START Available data
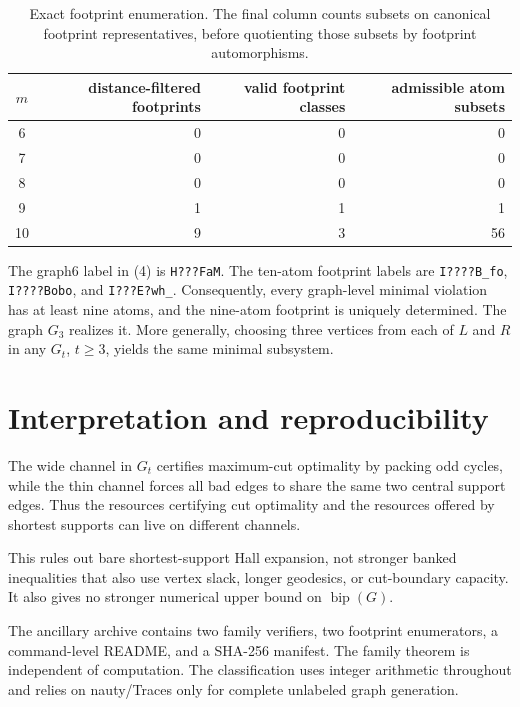 \documentclass[11pt]{article}
\theoremstyle{definition}
\newcommand{\bip}{\operatorname{bip}}
\begin{document}
\begin{table}[ht]
\centering
\begin{tabular}{c@{\quad}r@{\quad}r@{\quad}r}
\toprule
\(m\) & distance-filtered footprints & valid footprint classes
& admissible atom subsets\\
\midrule
6&0&0&0\\
7&0&0&0\\
8&0&0&0\\
9&1&1&1\\
10&9&3&56\\
\bottomrule
\end{tabular}
\caption{Exact footprint enumeration. The final column counts subsets on
canonical footprint representatives, before quotienting those subsets by
footprint automorphisms.}
\label{tab:counts}
\end{table}

The graph6 label in (4) is \texttt{H???FaM}. The ten-atom footprint labels
are \texttt{I????B\_fo}, \texttt{I????Bobo}, and
\texttt{I???E?wh\_}. Consequently, every graph-level minimal violation has
at least nine atoms, and the nine-atom footprint is uniquely determined.
The graph \(G_3\) realizes it. More generally, choosing three vertices
from each of \(L\) and \(R\) in any \(G_t\), \(t\ge3\), yields the same
minimal subsystem.

\section{Interpretation and reproducibility}

The wide channel in \(G_t\) certifies maximum-cut optimality by packing
odd cycles, while the thin channel forces all bad edges to share the same
two central support edges. Thus the resources certifying cut optimality
and the resources offered by shortest supports can live on different
channels.

This rules out bare shortest-support Hall expansion, not stronger banked
inequalities that also use vertex slack, longer geodesics, or cut-boundary
capacity. It also gives no stronger numerical upper bound on \(\bip(G)\).

The ancillary archive contains two family verifiers, two footprint enumerators, a command-level README, and a SHA-256 manifest. The family theorem is independent of computation.
The classification uses integer arithmetic throughout and relies on
nauty/Traces only for complete unlabeled graph generation.
\end{document}
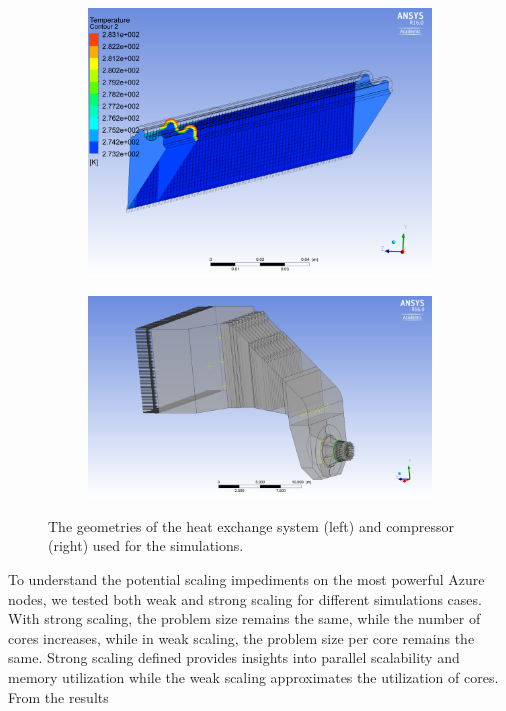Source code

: \documentclass[3p,times]{elsarticle}
\begin{document}
\begin{figure}
\centering
\begin{subfigure}{.4\textwidth}
  \centering
			\includegraphics[width=\linewidth]{pipe}	
  \label{fig:pipe}
\end{subfigure}%
\begin{subfigure}{.5\textwidth}
  \centering
  \includegraphics[width=\linewidth]{compressor}
  \label{fig:compressor}
\end{subfigure}
\caption{The geometries of the heat exchange system (left) and compressor (right) used for the simulations. }
\label{fig:cfx}
\end{figure}

To understand the potential scaling impediments on the most powerful Azure nodes, we tested both weak and strong scaling for different simulations cases. With strong scaling, the problem size remains the same, while the number of cores increases, while in weak scaling, the problem size per core remains the same. Strong scaling defined  provides insights into parallel scalability and memory utilization while the weak scaling approximates the utilization of cores. From the results 
 
\end{document}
END Available data
> **Work to be completed**
Report how many lines in the listing above include the word "subsets". Give nothing but the number.

> **Solved problem**
3